Functorial	Profunctorial
`SemVer`	`_SemVer`
`<$>`	`>?`
`*>`	`>*`
`<*`	`*<`
`<*>`	`>*<`
`<\|>`	`<\|>`
`option`	`option`
`choice`	`choice`
`many`	`manyP`
`some`	`someP`
`optional`	`optionalP`

You can generate a RegString from a RegGrammar with regstringG.

>>> putStringLn (regstringG semverGrammar)
\p{Nd}+(.\p{Nd}+(.\p{Nd}+((-((\p{Ll}|\p{Lu}|\p{Nd}|-)+(.(\p{Ll}|\p{Lu}|\p{Nd}|-)+)*))?(\+((\p{Ll}|\p{Lu}|\p{Nd}|-)+(.(\p{Ll}|\p{Lu}|\p{Nd}|-)+)*))?)))

You can also generate parsers and printers.

>>> [parsed | (parsed, "") <- parseG semverGrammar "2.1.5-rc.1+build.123"]
[SemVer {major = 2, minor = 1, patch = 5, preRelease = ["rc","1"], buildMetadata = ["build","123"]}]

Parsing unconses tokens left-to-right, from the beginning of a string.
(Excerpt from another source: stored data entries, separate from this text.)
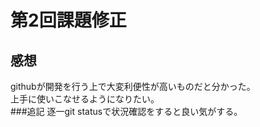 # 第2回課題修正
## 感想
githubが開発を行う上で大変利便性が高いものだと分かった。  
上手に使いこなせるようになりたい。  
###追記
逐一git statusで状況確認をすると良い気がする。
Unparsing, on the other hand, snocs tokens left-to-right, to the end of a string.

>>> unparseG semverGrammar (SemVer 1 0 0 ["alpha"] []) "SemVer: " :: Maybe String
Just "SemVer: 1.0.0-alpha"

Printing, on the gripping hand, conses tokens right-to-left, to the beginning of a string.
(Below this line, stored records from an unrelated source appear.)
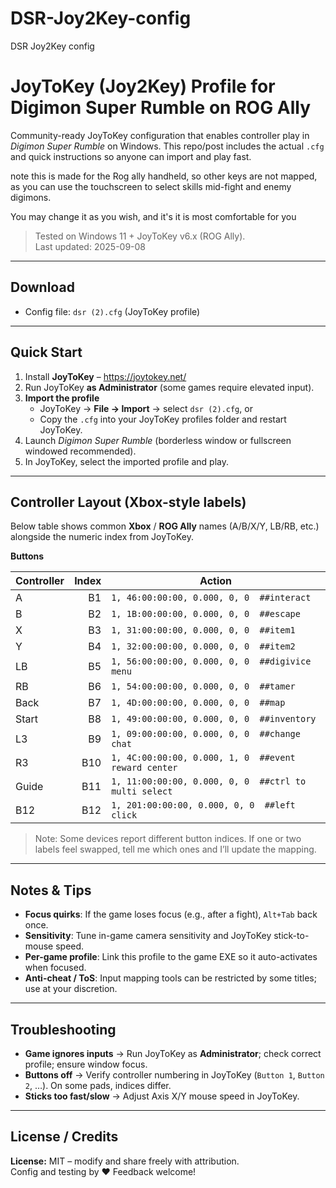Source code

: # DSR-Joy2Key-config
DSR Joy2Key config
# JoyToKey (Joy2Key) Profile for **Digimon Super Rumble** on **ROG Ally**

Community-ready JoyToKey configuration that enables controller play in *Digimon Super Rumble* on Windows.
This repo/post includes the actual `.cfg` and quick instructions so anyone can import and play fast.

note this is made for the Rog ally handheld, so other keys are not mapped, as you  can use the touchscreen to select skills mid-fight and enemy digimons.

You may change it as you wish, and it's it is most comfortable for you

> Tested on Windows 11 + JoyToKey v6.x (ROG Ally).  
> Last updated: 2025-09-08

---

## Download

- Config file: `dsr (2).cfg` (JoyToKey profile)

---

## Quick Start

1. Install **JoyToKey** – https://joytokey.net/
2. Run JoyToKey **as Administrator** (some games require elevated input).
3. **Import the profile**  
   - JoyToKey → **File → Import** → select `dsr (2).cfg`, or  
   - Copy the `.cfg` into your JoyToKey profiles folder and restart JoyToKey.
4. Launch *Digimon Super Rumble* (borderless window or fullscreen windowed recommended).
5. In JoyToKey, select the imported profile and play.

---

## Controller Layout (Xbox-style labels)

Below table shows common **Xbox** / **ROG Ally** names (A/B/X/Y, LB/RB, etc.) alongside the numeric index from JoyToKey.

**Buttons**

| Controller | Index | Action |
|---|---:|---|
| A | B1 | `1, 46:00:00:00, 0.000, 0, 0  ##interact` |
| B | B2 | `1, 1B:00:00:00, 0.000, 0, 0  ##escape` |
| X | B3 | `1, 31:00:00:00, 0.000, 0, 0  ##item1` |
| Y | B4 | `1, 32:00:00:00, 0.000, 0, 0  ##item2` |
| LB | B5 | `1, 56:00:00:00, 0.000, 0, 0  ##digivice menu` |
| RB | B6 | `1, 54:00:00:00, 0.000, 0, 0  ##tamer` |
| Back | B7 | `1, 4D:00:00:00, 0.000, 0, 0  ##map` |
| Start | B8 | `1, 49:00:00:00, 0.000, 0, 0  ##inventory` |
| L3 | B9 | `1, 09:00:00:00, 0.000, 0, 0  ##change chat` |
| R3 | B10 | `1, 4C:00:00:00, 0.000, 1, 0  ##event reward center` |
| Guide | B11 | `1, 11:00:00:00, 0.000, 0, 0  ##ctrl to multi select` |
| B12 | B12 | `1, 201:00:00:00, 0.000, 0, 0  ##left click` |


> Note: Some devices report different button indices. If one or two labels feel swapped, tell me which ones and I’ll update the mapping.

---

## Notes & Tips

- **Focus quirks**: If the game loses focus (e.g., after a fight), `Alt+Tab` back once.
- **Sensitivity**: Tune in-game camera sensitivity and JoyToKey stick-to-mouse speed.
- **Per-game profile**: Link this profile to the game EXE so it auto-activates when focused.
- **Anti-cheat / ToS**: Input mapping tools can be restricted by some titles; use at your discretion.

---

## Troubleshooting

- **Game ignores inputs** → Run JoyToKey as **Administrator**; check correct profile; ensure window focus.
- **Buttons off** → Verify controller numbering in JoyToKey (`Button 1`, `Button 2`, …). On some pads, indices differ.
- **Sticks too fast/slow** → Adjust Axis X/Y mouse speed in JoyToKey.

---

## License / Credits

**License:** MIT – modify and share freely with attribution.  
Config and testing by ❤️ Feedback welcome!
>>> ($ " is the SemVer.") <$> printG semverGrammar (SemVer 1 2 3 [] []) :: Maybe String
Just "1.2.3 is the SemVer."

Profunctorial combinators give us correct-by-construction invertible parsers. New RegGrammar generators can be defined with new instances of Lexical Alternators.

type Lexical token p = (forall x y. (x ~ (), y ~ ()) => TerminalSymbol token (p x y), forall x y. (x ~ token, y ~ token) => TokenAlgebra token (p x y)) :: Constraint Source #

Lexical combinators include

terminal symbols from Control.Lens.Grammar.Symbol;
Tokenized combinators from Control.Lens.Grammar.Token;
tokenClasses from Control.Lens.Grammar.Boole.

newtype RegString Source #

RegStrings are an embedded domain specific language of regular expression strings. Since they are strings, they have a string-like interface.

>>> let rex = fromString "ab|c" :: RegString
>>> putStringLn rex
ab|c
>>> rex
"ab|c"

RegStrings can be generated from RegGrammars with regstringG.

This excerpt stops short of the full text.